**INFORMATION SUPPLIED:**

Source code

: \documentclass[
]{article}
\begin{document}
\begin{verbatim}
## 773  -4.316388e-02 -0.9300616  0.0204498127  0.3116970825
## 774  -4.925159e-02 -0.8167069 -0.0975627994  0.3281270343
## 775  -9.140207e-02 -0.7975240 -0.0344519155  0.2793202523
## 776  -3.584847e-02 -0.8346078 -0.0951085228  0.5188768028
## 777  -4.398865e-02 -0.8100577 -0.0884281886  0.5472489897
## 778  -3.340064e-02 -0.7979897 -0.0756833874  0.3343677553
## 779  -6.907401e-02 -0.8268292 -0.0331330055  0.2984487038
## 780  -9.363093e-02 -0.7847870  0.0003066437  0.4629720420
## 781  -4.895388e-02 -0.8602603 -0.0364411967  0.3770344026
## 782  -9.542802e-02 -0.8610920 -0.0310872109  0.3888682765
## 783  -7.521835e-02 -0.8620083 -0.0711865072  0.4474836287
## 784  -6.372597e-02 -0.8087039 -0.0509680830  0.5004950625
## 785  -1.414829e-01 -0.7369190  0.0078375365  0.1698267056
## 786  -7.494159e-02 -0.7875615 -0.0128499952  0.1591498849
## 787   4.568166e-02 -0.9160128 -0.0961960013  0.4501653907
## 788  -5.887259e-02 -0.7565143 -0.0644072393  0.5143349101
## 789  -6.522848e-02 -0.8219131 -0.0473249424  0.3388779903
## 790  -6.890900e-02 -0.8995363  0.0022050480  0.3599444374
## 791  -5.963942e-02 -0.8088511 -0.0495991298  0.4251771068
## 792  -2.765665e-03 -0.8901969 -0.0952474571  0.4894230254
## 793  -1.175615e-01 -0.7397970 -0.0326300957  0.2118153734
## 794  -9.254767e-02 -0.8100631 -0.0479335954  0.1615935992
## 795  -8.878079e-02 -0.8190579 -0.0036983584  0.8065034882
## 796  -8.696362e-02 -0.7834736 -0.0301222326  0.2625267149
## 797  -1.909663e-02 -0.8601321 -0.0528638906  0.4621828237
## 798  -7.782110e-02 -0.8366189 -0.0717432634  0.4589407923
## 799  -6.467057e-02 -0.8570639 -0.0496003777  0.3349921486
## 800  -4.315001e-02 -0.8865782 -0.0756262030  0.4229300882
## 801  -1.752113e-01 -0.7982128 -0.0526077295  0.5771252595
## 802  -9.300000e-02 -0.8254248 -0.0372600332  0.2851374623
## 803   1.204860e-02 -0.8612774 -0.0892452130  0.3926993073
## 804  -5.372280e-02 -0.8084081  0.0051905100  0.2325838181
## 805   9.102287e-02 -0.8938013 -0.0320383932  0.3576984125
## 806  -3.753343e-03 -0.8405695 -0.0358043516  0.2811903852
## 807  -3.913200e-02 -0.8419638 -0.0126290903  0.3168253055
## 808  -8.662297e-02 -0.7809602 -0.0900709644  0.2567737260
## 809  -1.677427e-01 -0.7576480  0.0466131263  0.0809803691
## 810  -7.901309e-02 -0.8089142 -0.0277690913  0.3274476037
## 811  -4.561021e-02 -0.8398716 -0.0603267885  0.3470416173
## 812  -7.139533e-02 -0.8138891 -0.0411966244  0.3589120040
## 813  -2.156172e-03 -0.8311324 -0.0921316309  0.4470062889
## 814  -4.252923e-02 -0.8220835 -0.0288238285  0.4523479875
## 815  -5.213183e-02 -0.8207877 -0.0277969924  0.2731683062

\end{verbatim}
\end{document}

**WHAT YOU HAVE TO DO:**
Exactly as they appear, please write out the lines from the opening of the listing above down to the line containing "4.568166e-02 -0.9160128 -0.0961960013", with both end lines included.

**TASK SOLUTION:**
Source code

: \documentclass[
]{article}
\begin{document}
\begin{verbatim}
## 773  -4.316388e-02 -0.9300616  0.0204498127  0.3116970825
## 774  -4.925159e-02 -0.8167069 -0.0975627994  0.3281270343
## 775  -9.140207e-02 -0.7975240 -0.0344519155  0.2793202523
## 776  -3.584847e-02 -0.8346078 -0.0951085228  0.5188768028
## 777  -4.398865e-02 -0.8100577 -0.0884281886  0.5472489897
## 778  -3.340064e-02 -0.7979897 -0.0756833874  0.3343677553
## 779  -6.907401e-02 -0.8268292 -0.0331330055  0.2984487038
## 780  -9.363093e-02 -0.7847870  0.0003066437  0.4629720420
## 781  -4.895388e-02 -0.8602603 -0.0364411967  0.3770344026
## 782  -9.542802e-02 -0.8610920 -0.0310872109  0.3888682765
## 783  -7.521835e-02 -0.8620083 -0.0711865072  0.4474836287
## 784  -6.372597e-02 -0.8087039 -0.0509680830  0.5004950625
## 785  -1.414829e-01 -0.7369190  0.0078375365  0.1698267056
## 786  -7.494159e-02 -0.7875615 -0.0128499952  0.1591498849
## 787   4.568166e-02 -0.9160128 -0.0961960013  0.4501653907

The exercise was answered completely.